- Work request -
Every line below that contains the word "github" must be copied.

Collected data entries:

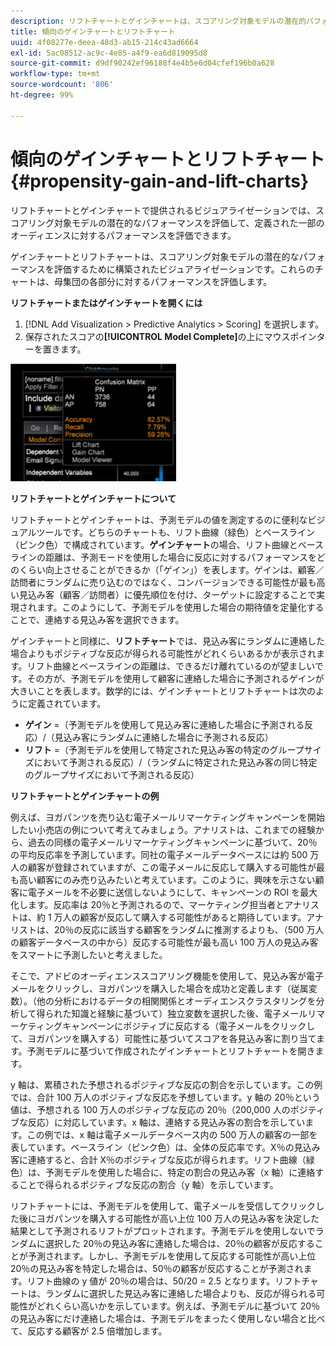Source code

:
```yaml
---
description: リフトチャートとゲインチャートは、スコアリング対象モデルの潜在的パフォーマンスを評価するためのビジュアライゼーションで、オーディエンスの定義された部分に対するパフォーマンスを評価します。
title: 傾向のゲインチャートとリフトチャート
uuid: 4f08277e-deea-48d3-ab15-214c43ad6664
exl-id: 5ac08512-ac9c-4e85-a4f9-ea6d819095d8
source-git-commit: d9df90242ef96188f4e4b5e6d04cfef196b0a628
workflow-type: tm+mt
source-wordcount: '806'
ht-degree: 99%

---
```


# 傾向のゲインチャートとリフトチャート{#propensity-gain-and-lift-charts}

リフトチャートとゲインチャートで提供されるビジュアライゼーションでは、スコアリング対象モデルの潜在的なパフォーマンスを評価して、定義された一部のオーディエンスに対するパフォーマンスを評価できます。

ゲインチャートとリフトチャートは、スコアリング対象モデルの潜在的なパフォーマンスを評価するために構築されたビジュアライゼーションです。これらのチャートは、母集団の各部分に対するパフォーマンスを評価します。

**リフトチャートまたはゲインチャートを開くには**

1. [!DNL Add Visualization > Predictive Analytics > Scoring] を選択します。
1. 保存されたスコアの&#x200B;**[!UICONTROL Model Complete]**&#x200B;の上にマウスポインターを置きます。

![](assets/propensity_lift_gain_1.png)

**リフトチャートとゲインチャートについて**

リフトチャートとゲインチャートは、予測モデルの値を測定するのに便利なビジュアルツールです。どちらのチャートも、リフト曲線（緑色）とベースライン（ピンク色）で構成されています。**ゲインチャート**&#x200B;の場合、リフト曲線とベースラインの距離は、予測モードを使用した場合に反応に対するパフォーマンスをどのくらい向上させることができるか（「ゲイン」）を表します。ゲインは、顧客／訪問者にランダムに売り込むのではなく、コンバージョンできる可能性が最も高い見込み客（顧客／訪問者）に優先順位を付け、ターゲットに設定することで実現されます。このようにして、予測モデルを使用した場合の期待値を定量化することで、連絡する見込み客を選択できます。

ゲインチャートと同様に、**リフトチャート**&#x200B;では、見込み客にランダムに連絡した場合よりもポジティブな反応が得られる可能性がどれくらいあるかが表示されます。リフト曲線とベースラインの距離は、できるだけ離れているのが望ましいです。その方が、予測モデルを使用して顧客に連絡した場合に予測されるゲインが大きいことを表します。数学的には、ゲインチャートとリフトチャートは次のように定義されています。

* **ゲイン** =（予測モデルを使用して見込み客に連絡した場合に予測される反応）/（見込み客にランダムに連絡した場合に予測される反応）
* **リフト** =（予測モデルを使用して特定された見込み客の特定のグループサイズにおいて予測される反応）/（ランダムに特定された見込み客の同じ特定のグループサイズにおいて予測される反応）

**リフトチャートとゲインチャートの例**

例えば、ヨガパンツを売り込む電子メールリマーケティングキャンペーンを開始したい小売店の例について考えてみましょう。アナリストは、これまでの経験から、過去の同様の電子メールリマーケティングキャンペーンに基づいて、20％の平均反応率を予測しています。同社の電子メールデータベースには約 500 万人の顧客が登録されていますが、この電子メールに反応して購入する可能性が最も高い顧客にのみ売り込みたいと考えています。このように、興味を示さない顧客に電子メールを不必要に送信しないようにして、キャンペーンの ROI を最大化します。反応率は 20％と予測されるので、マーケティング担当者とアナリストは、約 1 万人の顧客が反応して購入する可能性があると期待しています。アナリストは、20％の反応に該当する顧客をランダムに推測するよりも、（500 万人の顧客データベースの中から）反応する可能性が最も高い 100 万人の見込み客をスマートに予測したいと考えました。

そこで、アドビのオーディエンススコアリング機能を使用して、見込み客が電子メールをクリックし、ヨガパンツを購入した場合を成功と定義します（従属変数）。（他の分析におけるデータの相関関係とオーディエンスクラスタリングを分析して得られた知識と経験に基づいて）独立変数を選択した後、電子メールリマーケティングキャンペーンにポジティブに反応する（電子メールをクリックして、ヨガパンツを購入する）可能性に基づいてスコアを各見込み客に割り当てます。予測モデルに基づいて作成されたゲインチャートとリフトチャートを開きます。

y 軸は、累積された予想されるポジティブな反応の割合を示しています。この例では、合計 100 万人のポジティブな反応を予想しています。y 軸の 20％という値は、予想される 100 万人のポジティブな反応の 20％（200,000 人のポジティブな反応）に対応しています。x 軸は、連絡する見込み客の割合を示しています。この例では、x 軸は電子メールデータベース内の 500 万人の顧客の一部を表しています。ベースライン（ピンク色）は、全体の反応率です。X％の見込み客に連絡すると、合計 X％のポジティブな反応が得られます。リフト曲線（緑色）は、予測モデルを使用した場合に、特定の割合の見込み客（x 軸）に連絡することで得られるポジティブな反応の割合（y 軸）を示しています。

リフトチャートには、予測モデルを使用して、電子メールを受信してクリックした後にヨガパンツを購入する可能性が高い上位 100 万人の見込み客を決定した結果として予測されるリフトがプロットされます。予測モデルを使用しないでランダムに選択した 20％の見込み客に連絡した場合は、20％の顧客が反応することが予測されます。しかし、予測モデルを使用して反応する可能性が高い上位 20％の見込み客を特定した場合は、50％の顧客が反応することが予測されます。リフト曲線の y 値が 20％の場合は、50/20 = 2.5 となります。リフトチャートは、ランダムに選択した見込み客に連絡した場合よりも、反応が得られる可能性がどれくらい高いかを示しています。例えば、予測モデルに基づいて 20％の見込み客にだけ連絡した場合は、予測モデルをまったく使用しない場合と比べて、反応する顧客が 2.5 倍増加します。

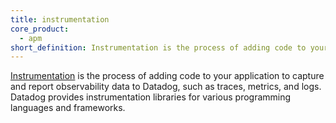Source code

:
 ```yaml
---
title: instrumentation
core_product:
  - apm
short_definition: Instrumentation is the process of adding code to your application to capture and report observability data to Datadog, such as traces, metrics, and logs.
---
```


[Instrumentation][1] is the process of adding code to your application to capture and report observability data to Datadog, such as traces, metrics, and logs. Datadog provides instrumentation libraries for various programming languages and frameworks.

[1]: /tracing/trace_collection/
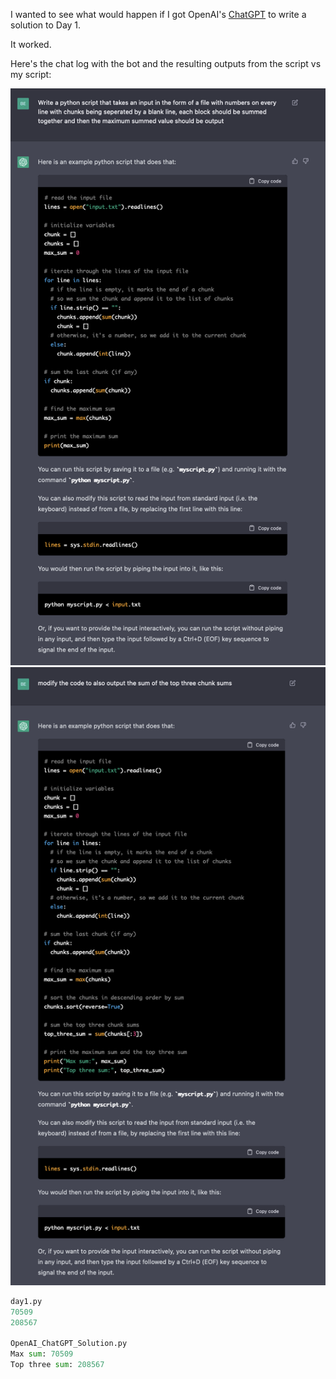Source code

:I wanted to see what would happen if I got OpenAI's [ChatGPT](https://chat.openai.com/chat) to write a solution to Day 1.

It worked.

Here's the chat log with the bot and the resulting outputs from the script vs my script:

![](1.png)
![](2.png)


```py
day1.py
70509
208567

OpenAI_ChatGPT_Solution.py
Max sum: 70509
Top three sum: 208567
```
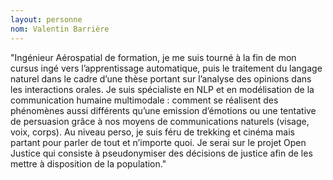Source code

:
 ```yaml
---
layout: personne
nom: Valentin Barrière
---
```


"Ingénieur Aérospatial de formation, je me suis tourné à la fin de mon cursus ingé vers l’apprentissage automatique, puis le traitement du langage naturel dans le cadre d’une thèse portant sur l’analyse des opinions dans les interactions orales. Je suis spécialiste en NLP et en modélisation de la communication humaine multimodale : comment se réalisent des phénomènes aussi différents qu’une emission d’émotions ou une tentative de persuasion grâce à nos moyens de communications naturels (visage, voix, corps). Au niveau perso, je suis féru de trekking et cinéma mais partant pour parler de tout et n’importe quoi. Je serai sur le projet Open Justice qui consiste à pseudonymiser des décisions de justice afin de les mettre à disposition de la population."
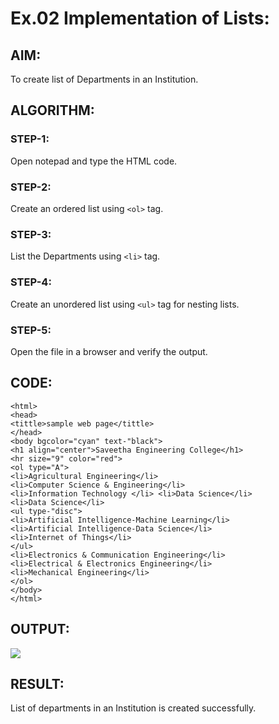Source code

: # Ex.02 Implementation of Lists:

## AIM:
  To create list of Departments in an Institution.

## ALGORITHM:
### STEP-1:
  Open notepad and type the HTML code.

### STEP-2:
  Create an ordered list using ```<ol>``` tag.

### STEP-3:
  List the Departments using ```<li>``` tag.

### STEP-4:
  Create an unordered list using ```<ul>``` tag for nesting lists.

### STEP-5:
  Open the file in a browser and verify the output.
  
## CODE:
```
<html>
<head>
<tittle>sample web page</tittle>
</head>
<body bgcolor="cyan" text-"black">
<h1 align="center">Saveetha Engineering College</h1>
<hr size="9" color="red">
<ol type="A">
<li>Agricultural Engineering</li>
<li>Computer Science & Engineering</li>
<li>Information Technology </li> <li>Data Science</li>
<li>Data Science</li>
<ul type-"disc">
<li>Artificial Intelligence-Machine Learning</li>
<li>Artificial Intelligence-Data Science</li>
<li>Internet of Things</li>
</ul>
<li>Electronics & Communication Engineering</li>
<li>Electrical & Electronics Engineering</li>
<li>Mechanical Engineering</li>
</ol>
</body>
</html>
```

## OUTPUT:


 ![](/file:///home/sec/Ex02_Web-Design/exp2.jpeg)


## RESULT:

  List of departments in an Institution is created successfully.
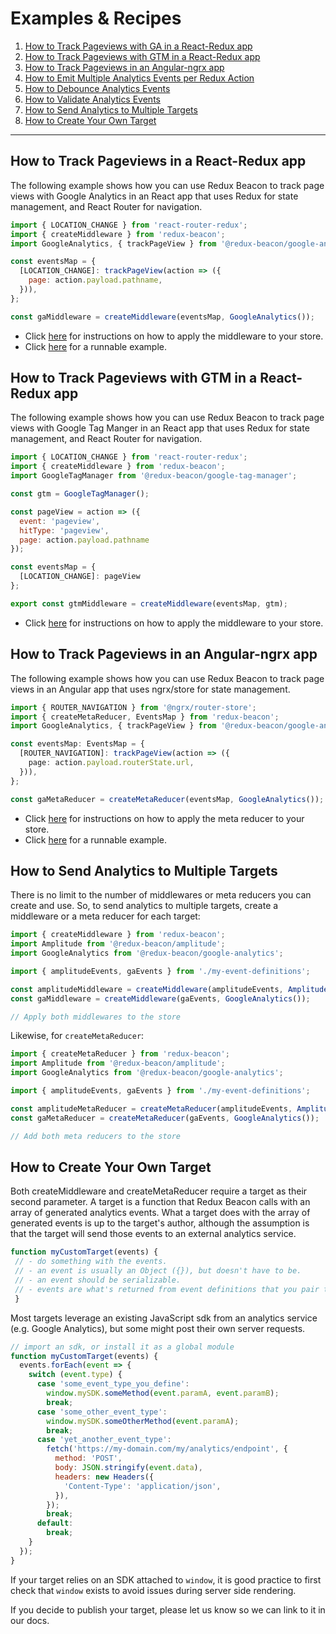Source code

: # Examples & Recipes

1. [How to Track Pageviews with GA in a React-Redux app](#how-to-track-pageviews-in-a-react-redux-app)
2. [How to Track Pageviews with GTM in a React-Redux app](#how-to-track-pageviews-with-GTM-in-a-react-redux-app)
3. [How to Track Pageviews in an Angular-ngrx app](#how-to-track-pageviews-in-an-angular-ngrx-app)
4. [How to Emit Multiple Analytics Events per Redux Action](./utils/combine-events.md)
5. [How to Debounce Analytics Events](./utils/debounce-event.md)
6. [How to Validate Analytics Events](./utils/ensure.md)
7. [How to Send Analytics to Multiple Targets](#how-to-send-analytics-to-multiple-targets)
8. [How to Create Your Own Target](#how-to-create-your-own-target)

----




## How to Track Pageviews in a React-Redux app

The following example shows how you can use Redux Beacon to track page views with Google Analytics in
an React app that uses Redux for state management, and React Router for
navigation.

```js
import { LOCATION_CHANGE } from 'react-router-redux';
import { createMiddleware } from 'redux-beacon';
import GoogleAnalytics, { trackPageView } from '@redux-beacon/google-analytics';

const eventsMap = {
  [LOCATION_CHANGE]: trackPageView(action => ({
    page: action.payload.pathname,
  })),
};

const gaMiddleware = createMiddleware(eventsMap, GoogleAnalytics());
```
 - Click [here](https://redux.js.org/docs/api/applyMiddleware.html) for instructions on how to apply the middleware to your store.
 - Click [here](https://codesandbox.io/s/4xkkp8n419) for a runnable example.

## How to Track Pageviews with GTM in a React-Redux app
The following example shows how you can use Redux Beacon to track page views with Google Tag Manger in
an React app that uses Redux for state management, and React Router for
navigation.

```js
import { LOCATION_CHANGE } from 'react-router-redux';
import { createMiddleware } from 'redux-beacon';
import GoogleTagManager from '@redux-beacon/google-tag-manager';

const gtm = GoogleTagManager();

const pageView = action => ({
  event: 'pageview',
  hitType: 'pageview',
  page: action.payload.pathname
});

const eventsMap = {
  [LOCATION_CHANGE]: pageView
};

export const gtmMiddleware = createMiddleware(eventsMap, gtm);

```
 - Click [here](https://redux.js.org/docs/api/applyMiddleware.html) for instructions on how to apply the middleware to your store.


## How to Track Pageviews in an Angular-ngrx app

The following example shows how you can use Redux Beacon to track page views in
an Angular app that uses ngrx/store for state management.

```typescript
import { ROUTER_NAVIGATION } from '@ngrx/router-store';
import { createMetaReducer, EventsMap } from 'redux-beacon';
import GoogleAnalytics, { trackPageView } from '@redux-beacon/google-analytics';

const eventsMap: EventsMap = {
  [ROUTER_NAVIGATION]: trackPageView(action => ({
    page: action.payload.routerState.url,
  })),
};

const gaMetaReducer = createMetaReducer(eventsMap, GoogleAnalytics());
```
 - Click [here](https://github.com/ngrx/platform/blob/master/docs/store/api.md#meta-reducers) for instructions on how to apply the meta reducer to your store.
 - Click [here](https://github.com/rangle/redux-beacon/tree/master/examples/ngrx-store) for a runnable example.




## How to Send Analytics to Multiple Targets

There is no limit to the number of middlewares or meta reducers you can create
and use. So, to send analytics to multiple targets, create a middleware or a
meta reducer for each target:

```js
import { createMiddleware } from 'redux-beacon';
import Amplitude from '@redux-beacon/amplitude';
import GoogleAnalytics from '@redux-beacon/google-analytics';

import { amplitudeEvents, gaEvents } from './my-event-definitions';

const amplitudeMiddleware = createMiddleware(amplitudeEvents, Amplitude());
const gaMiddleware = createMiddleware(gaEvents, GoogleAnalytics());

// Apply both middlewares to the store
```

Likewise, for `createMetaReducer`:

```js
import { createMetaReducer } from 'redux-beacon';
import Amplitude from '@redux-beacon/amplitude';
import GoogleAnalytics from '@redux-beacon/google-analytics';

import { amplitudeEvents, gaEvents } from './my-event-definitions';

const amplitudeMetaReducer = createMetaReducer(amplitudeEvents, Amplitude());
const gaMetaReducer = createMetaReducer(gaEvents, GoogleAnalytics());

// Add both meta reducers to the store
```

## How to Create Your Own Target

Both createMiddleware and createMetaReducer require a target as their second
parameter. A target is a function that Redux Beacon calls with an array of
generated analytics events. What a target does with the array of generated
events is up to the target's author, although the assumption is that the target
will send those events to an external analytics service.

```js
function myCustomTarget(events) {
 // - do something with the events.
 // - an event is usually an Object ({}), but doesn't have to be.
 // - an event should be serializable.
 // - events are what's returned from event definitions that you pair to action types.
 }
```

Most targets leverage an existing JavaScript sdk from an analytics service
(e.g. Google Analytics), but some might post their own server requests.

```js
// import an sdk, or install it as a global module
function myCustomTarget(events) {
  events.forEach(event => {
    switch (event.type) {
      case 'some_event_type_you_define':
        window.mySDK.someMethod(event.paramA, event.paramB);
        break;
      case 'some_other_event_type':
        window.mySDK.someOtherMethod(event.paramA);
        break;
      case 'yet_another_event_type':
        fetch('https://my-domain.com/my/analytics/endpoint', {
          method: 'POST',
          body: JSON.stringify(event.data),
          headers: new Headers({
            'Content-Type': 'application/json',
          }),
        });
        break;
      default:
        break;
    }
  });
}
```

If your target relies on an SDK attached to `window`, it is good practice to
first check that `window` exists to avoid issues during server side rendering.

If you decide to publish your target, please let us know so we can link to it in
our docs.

- Solved exercise -
 - Click [here](https://github.com/ngrx/platform/blob/master/docs/store/api.md#meta-reducers) for instructions on how to apply the meta reducer to your store.
 - Click [here](https://github.com/rangle/redux-beacon/tree/master/examples/ngrx-store) for a runnable example.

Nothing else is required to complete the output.